Stored items »

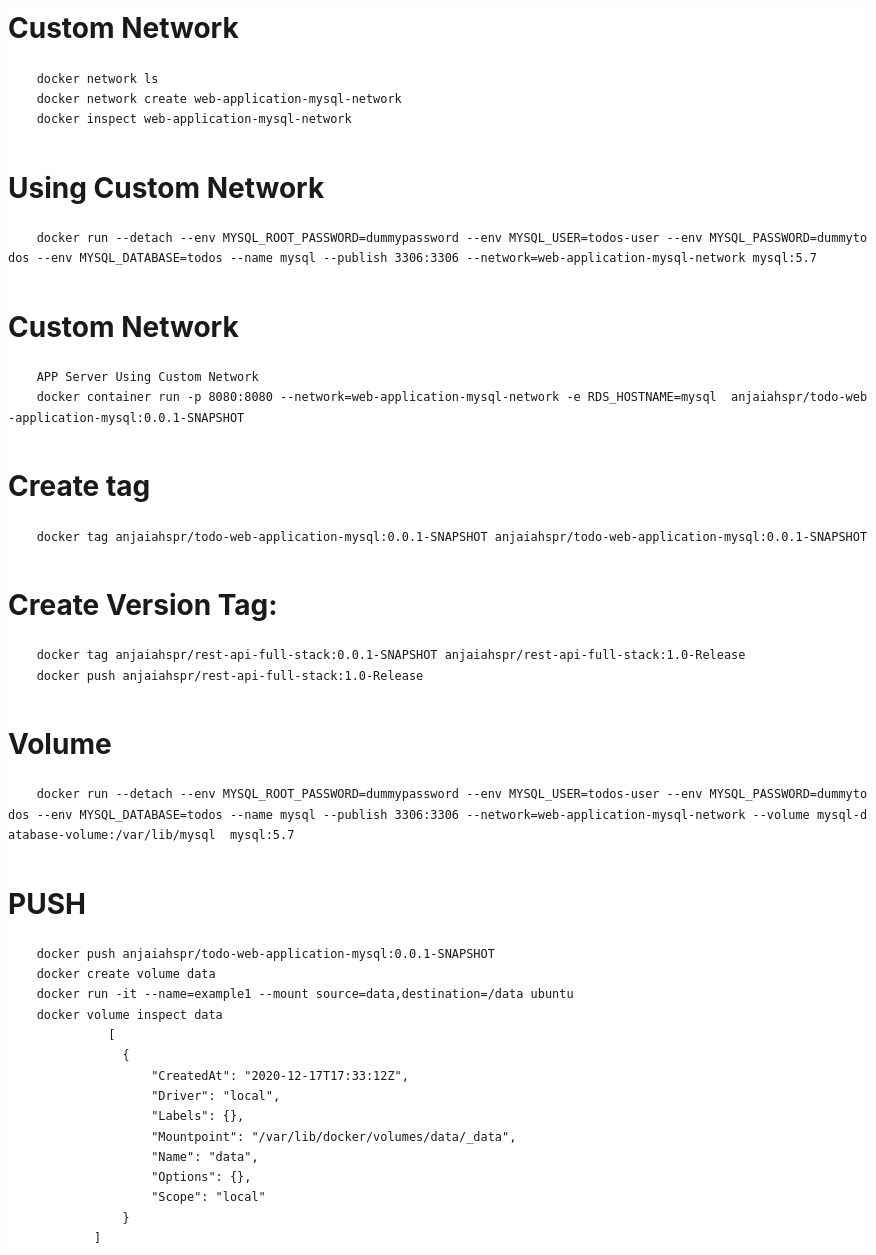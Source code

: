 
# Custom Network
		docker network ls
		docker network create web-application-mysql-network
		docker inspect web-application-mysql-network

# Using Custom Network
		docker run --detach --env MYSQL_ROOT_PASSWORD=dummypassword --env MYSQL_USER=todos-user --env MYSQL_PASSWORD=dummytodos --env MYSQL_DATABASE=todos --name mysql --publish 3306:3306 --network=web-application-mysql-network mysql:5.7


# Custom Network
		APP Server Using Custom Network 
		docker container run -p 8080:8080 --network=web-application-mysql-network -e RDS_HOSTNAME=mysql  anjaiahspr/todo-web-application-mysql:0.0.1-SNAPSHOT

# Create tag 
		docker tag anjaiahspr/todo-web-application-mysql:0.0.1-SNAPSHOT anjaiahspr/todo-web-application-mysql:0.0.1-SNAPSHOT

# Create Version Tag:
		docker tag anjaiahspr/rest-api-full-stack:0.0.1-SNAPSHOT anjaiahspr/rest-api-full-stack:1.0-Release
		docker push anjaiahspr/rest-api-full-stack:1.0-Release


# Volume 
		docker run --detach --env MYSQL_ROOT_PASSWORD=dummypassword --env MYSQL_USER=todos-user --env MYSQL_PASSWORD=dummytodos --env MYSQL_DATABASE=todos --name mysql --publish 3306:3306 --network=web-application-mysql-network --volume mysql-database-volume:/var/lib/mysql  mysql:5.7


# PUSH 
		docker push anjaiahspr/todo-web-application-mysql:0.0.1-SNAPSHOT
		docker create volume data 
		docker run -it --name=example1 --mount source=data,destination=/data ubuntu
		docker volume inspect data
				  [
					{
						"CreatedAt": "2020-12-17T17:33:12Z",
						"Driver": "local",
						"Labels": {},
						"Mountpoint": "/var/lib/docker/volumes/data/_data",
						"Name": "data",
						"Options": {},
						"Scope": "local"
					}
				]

...

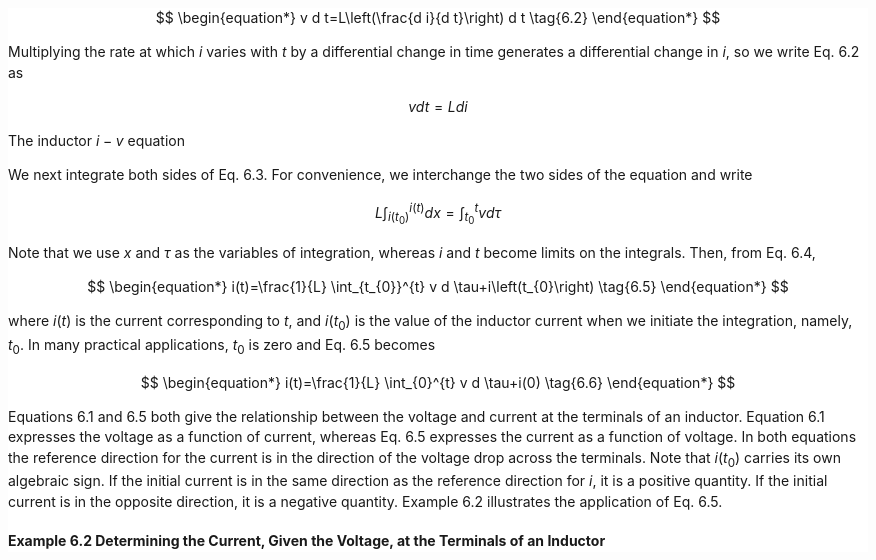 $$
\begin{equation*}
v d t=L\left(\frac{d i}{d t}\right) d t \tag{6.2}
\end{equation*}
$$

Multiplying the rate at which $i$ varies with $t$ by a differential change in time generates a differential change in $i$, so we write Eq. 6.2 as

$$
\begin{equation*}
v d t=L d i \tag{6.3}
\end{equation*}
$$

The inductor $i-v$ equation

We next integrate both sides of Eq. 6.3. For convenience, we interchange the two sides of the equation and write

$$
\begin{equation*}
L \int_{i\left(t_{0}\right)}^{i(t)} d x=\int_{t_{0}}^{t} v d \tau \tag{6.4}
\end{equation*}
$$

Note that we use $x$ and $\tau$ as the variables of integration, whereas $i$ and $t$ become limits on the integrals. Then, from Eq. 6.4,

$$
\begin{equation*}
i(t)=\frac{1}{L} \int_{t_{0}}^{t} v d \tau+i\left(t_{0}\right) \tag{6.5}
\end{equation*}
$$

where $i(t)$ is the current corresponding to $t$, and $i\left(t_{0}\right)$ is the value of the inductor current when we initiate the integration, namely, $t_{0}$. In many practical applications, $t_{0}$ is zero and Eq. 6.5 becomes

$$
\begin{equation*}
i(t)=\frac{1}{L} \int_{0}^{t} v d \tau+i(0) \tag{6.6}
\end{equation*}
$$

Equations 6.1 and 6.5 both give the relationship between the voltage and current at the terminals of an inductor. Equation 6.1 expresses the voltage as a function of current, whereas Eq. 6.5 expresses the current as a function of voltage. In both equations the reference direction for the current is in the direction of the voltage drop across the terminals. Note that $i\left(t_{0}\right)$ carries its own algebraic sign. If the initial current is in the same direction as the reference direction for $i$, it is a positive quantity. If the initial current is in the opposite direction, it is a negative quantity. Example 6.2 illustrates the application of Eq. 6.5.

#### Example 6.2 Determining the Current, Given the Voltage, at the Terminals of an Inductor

---

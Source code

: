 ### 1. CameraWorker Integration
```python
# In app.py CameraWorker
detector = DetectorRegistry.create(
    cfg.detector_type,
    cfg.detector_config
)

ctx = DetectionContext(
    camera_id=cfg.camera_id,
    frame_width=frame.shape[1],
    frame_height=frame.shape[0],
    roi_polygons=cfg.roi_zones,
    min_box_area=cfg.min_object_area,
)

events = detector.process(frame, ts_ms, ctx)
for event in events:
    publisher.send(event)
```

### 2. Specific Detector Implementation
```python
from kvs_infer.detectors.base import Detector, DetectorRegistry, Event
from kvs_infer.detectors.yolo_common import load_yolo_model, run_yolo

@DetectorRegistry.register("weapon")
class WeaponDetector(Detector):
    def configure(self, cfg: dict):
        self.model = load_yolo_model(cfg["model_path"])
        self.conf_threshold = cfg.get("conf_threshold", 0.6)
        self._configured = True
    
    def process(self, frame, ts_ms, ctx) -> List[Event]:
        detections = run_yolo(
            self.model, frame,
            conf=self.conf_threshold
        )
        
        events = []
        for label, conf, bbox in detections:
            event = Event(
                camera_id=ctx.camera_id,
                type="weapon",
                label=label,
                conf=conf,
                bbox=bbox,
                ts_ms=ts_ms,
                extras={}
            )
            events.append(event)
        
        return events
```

REQUIREMENT » Above are the records; copy exactly the lines from the line with "docker tag anjaiahspr/rest-api-full-stack:0.0.1-SNAPSHOT" through the line with "docker run -it", both included.

RESPONSE BOX »
		docker tag anjaiahspr/rest-api-full-stack:0.0.1-SNAPSHOT anjaiahspr/rest-api-full-stack:1.0-Release
		docker push anjaiahspr/rest-api-full-stack:1.0-Release


# Volume 
		docker run --detach --env MYSQL_ROOT_PASSWORD=dummypassword --env MYSQL_USER=todos-user --env MYSQL_PASSWORD=dummytodos --env MYSQL_DATABASE=todos --name mysql --publish 3306:3306 --network=web-application-mysql-network --volume mysql-database-volume:/var/lib/mysql  mysql:5.7


# PUSH 
		docker push anjaiahspr/todo-web-application-mysql:0.0.1-SNAPSHOT
		docker create volume data 
		docker run -it --name=example1 --mount source=data,destination=/data ubuntu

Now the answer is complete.